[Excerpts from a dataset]
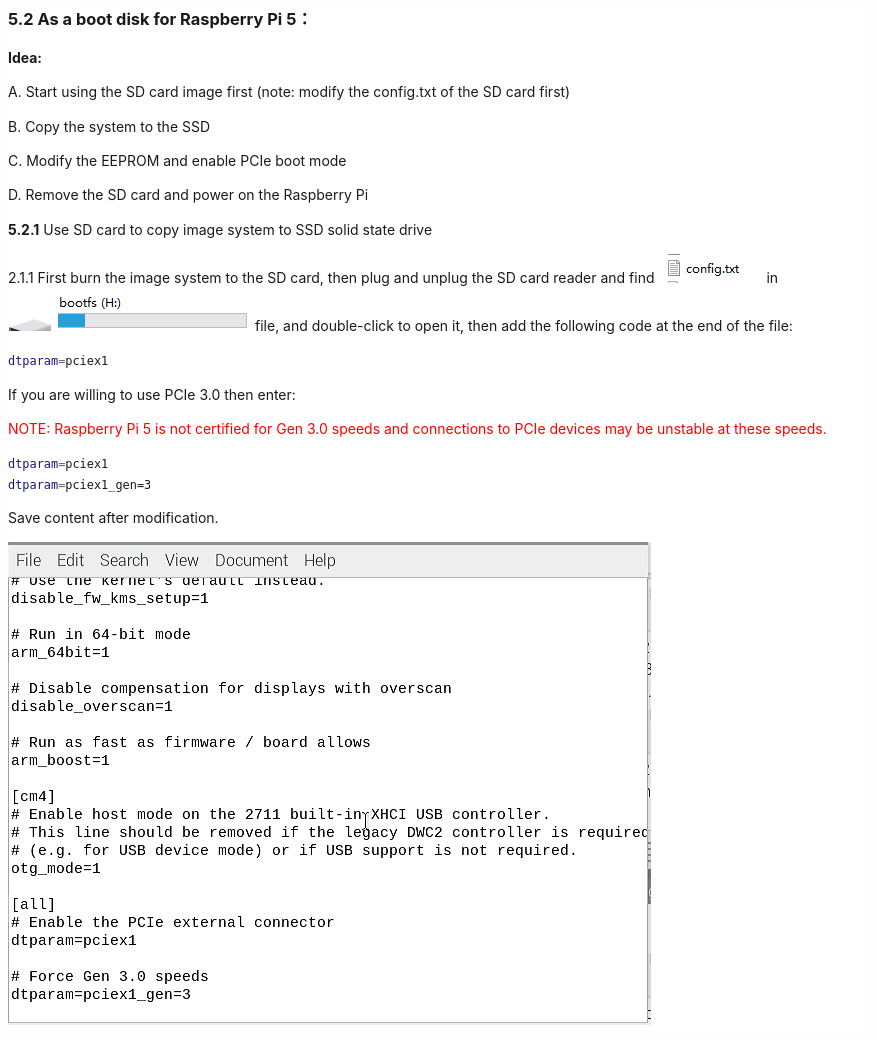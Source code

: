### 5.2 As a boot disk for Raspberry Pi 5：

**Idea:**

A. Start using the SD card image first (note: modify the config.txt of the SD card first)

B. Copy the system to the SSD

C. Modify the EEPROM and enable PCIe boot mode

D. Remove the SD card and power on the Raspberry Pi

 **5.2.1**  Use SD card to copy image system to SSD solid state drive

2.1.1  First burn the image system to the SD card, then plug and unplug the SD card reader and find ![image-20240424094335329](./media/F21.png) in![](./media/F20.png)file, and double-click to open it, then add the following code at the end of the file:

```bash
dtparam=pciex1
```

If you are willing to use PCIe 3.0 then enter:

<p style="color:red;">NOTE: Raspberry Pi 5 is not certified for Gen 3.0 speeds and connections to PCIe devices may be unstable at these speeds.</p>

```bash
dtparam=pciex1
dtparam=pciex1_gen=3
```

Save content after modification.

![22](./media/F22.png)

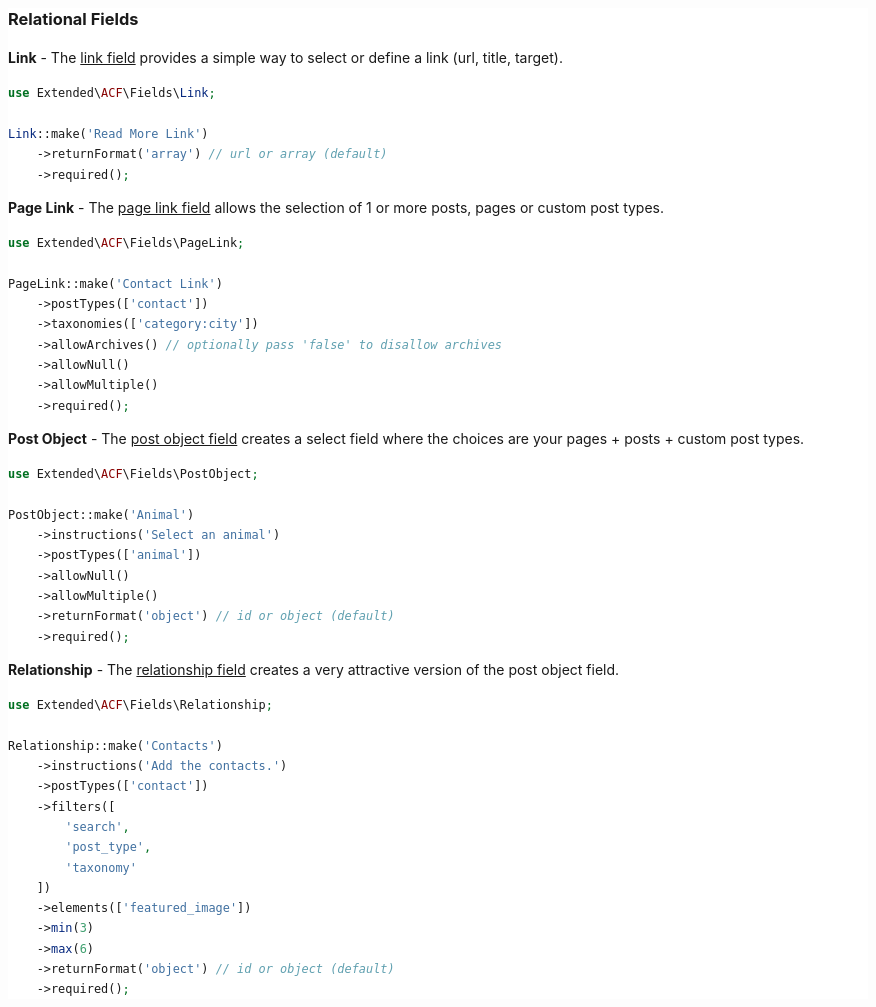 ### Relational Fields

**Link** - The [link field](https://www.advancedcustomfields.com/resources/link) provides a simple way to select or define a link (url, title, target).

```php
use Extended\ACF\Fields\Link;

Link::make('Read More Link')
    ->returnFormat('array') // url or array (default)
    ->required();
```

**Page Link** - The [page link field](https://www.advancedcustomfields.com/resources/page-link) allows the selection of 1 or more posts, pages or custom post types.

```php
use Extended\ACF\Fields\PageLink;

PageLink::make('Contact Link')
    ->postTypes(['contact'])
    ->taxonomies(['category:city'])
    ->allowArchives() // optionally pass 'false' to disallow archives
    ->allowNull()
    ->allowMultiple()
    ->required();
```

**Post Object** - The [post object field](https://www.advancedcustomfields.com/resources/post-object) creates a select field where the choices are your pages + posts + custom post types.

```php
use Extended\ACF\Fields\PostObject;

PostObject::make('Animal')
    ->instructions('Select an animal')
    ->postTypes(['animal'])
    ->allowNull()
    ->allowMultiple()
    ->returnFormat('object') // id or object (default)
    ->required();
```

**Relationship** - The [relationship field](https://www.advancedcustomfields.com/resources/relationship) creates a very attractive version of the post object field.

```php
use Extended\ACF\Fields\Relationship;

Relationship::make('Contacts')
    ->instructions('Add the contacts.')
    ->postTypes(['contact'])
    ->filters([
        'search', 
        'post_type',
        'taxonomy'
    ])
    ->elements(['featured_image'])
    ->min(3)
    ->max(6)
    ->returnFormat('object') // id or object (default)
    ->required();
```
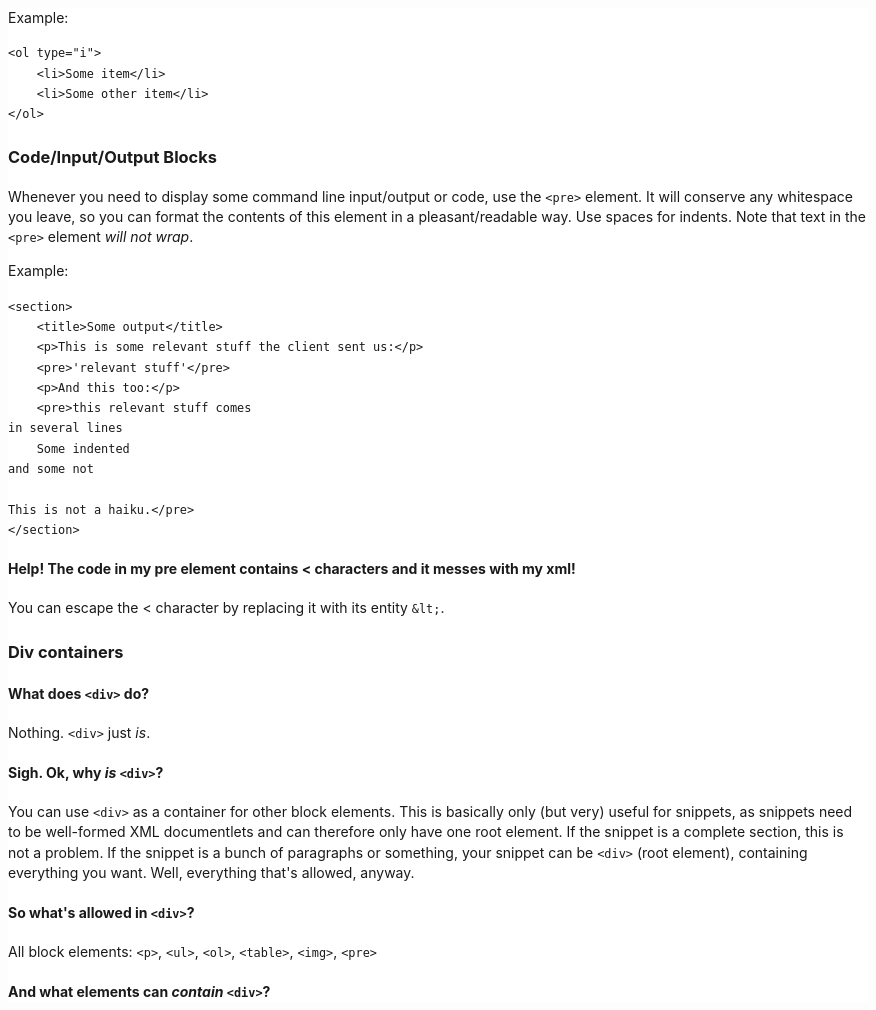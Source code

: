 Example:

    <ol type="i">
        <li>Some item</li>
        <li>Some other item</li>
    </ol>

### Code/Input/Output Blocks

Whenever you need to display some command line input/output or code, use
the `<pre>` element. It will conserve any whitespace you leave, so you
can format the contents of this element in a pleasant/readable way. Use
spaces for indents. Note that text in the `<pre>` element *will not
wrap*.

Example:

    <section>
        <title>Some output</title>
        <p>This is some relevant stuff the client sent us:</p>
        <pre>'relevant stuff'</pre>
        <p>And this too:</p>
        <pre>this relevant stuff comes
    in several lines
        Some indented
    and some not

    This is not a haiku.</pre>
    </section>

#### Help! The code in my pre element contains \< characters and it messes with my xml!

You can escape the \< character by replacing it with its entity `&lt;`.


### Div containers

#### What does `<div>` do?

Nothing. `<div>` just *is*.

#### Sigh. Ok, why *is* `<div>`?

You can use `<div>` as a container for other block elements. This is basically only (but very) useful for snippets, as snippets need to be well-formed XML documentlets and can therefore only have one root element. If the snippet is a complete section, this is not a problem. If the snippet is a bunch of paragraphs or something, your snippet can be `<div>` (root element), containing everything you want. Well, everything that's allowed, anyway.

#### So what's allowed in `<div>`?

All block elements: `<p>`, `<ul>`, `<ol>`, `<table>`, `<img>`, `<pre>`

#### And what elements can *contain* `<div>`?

### YOUR OBJECTIVE
Your output is the lines from the top of the entries through the line containing "solid state drive", exactly as they stand. No pictures belong in it.

### SOLUTION
Source code

:### 5.2 As a boot disk for Raspberry Pi 5：

**Idea:**

A. Start using the SD card image first (note: modify the config.txt of the SD card first)

B. Copy the system to the SSD

C. Modify the EEPROM and enable PCIe boot mode

D. Remove the SD card and power on the Raspberry Pi

 **5.2.1**  Use SD card to copy image system to SSD solid state drive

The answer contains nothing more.